In the past few years, electrochromic materials¹ have gained increasing interest due to their practical applications in devices such as electrochromic windows,² displays,^3,4 anti-glare mirrors,^5,6 eye-glasses,⁷ solar attenuated windows,^8,9 flexible electrochromic devices,¹⁰ among others.

Bipyridinium derivative salts constitute an attractive family of organic compounds, presenting a large range of applications in liquid crystals,^11–17 coordination polymers,^18–21 antimicrobial agents,^22–24 herbicides,^25,26 redox indicators²⁷ as well as functional organic electrochromic materials.^28–31 In particular, 4,4′-bipyridinium salts, also known as viologens, showed a very good electrochromic contrast, switching speed, stability and inherent high turnover.^32–35 In solution, viologen (V) salts exhibit three redox states: dication (V²⁺), a radical cation (V⁺˙, blue) and a neutral compound (V⁰), owing to them undergoing two successive electron-transfer reactions.³⁶

Viologen radical cations dimerise (spin–pair) in aqueous solutions provoking a colour change between blue (monomer) and red (dimer).^37,38 At the same time, it can be observed by UV-Vis spectroscopy a mixture of both species (radical cation and dimer).
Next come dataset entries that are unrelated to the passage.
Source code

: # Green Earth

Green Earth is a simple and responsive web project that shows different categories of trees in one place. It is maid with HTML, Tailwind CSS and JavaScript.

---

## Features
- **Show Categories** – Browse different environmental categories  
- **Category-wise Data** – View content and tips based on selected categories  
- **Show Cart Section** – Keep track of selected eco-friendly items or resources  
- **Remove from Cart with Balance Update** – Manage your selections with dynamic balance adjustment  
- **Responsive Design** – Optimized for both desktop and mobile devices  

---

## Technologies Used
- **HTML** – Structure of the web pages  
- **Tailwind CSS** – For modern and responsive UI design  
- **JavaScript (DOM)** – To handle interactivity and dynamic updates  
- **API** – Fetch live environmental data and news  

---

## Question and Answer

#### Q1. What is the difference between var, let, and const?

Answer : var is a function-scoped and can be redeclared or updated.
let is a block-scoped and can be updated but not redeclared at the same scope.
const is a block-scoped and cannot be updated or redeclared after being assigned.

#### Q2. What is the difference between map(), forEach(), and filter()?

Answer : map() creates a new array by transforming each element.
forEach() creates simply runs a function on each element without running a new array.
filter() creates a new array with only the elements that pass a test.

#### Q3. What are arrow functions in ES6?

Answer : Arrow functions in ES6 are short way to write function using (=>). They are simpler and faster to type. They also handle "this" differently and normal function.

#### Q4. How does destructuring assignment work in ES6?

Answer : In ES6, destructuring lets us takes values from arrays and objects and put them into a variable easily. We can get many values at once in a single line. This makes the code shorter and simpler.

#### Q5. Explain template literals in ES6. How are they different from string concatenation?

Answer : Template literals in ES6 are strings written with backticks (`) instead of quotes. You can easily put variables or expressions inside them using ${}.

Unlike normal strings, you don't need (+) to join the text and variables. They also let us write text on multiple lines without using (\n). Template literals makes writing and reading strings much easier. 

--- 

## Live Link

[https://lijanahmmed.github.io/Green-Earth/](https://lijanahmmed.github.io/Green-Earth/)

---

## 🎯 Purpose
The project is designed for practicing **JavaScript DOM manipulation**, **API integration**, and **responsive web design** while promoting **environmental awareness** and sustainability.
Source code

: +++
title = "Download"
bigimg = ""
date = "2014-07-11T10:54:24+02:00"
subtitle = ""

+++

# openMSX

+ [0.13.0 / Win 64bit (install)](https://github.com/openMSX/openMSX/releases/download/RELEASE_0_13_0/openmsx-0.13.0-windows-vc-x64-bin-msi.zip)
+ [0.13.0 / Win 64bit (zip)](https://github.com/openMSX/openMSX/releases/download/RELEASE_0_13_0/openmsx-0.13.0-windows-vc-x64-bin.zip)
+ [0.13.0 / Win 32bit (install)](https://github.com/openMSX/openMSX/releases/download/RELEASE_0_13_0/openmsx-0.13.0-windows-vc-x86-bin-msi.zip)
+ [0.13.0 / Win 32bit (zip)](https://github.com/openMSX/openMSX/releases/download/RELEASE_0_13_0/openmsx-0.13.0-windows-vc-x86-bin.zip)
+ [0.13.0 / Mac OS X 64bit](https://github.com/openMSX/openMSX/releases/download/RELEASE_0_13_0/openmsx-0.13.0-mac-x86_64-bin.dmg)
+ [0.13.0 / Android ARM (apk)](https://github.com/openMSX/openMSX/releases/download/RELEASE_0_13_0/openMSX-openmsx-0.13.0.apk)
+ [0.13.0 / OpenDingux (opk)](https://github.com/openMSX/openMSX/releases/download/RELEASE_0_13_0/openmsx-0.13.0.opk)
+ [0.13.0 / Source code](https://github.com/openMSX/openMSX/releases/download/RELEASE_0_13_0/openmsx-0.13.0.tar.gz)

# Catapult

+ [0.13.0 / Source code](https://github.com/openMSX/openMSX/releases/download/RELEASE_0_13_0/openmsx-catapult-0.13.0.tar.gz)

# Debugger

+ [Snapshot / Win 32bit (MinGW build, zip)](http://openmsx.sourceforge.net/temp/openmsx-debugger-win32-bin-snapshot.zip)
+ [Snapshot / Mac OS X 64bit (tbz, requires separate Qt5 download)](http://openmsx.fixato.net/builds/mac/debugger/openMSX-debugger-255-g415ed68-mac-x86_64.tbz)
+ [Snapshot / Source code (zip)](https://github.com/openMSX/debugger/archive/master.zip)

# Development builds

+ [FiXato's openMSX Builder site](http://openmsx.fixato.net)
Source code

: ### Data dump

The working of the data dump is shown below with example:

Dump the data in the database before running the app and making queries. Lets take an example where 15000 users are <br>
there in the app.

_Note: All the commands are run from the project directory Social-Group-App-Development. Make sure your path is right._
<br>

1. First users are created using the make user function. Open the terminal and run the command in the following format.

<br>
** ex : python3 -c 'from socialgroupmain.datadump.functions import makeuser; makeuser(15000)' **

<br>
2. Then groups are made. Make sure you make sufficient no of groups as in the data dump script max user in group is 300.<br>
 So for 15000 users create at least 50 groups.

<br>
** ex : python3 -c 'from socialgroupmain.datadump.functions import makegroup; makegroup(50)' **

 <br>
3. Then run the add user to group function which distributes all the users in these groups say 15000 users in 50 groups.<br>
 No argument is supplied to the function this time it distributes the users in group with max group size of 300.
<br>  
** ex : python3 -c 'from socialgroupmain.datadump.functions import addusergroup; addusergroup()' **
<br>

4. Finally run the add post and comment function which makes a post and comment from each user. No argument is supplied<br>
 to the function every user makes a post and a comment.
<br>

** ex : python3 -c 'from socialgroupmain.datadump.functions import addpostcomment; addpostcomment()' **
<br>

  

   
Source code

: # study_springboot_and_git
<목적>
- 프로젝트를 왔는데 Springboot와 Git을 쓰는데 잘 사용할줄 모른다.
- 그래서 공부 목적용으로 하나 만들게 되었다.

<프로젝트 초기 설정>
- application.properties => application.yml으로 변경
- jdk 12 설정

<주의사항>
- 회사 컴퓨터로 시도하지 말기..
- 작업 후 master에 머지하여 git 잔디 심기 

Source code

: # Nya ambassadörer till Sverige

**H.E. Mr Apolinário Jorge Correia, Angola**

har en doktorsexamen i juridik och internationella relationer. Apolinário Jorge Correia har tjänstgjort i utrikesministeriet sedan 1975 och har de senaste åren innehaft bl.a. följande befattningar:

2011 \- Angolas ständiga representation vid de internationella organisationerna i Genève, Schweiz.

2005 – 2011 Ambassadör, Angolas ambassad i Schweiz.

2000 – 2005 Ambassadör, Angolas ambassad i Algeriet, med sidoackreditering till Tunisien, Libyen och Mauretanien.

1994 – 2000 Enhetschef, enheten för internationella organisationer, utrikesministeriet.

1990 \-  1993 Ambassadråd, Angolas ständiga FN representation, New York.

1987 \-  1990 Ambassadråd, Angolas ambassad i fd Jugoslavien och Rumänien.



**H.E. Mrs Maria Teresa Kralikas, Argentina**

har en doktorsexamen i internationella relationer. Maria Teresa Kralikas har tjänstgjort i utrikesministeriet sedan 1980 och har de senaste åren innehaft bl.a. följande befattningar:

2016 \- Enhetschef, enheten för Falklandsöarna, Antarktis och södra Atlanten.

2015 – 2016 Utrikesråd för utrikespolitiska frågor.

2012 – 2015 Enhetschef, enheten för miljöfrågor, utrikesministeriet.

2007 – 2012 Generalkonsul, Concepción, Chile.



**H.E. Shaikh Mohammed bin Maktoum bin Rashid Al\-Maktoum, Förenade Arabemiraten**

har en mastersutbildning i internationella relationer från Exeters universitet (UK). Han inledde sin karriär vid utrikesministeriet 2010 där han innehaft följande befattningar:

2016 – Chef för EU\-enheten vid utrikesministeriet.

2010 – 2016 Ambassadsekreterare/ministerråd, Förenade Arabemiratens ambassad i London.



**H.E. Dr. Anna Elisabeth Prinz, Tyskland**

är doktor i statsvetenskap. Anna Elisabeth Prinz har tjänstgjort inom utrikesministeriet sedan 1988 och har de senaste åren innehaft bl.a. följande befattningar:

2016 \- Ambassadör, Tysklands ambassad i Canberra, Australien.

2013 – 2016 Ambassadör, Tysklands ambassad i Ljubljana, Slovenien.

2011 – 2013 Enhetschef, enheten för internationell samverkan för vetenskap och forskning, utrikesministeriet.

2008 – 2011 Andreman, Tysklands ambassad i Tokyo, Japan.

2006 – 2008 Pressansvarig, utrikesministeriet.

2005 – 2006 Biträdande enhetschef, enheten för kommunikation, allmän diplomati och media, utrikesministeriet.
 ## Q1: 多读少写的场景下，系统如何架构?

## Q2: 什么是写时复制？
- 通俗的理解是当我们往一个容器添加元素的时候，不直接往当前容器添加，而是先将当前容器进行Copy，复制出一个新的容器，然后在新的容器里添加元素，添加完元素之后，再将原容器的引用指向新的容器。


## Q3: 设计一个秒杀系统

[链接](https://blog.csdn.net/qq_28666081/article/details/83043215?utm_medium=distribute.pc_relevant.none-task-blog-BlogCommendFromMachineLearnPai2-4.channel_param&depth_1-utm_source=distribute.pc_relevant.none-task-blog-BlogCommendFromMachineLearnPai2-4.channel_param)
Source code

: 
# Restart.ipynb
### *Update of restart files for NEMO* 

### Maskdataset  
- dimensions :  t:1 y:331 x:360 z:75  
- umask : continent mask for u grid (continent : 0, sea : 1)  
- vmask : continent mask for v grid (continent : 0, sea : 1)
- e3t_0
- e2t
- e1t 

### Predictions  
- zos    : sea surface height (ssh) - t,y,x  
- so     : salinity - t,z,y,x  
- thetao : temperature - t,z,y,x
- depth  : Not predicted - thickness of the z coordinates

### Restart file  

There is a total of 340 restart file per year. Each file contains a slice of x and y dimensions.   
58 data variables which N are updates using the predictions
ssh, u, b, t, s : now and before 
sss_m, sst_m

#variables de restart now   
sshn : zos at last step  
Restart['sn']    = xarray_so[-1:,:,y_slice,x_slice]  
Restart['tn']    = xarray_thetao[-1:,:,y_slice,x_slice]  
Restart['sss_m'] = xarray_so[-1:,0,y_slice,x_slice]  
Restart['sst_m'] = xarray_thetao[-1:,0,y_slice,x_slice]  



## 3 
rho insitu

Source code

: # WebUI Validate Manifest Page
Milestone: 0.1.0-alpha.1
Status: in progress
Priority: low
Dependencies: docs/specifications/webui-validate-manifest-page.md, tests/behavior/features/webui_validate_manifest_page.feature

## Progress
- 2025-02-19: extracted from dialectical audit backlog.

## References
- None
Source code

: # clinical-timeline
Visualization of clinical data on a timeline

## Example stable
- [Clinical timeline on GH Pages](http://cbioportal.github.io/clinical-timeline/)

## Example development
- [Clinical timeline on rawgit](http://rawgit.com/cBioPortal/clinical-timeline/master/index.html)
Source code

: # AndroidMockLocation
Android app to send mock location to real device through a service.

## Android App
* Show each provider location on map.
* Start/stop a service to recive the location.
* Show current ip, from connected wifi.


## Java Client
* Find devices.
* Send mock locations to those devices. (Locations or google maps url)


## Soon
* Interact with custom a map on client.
Several publications reported that the anodic oxidation process is not very fast for the dimer.^39,40

Scheme 1A, illustrates symmetric electrochromic devices based on viologens switching from transparent to blue. These types of devices are easy to construct because the electrochrom is incorporated in the gel electrolyte and no film deposition is required. In scheme 1B a typical voltammogram of these kinds of devices is shown. The voltammogram is symmetric as consequence of the potential alternates between two identical electrodes. Assuming that the device is submitted to an increasing potential from 0 to +2 V, no current or colour change is observed up to ca. +1.3 V. After this potential, an increasing of anodic current takes place accompanied by the appearance of a blue colour in one of the faces of the device.⁴¹ If the electrolyte is transparent the device as a whole exhibits a blue colour. However, it is possible to make the electrolyte opaque and white by addition of a specific pigment such as titanium dioxide. In this case, one face is blue and the other only slightly blue.⁴² When the potential is reversed a cathodic current is observed. At 0 V a state equivalent to the open circuit is reached designated in Scheme 1 as “silent state”. Starting from 0 to −2 V the same occurs symmetrically, now in the other face of the device. No evidence for the formation of the neutral and colourless viologen species have been achieved.

Scheme 1 (A) Symmetric electrochromic device with the electrochrom incorporated in the gel electrolyte. The oxidized form is transparent or pale yellow, while the reduced one is blue as occurring in many viologens. (B) Typical voltammogram of these electrochromic devices containing a bipyridinium salt.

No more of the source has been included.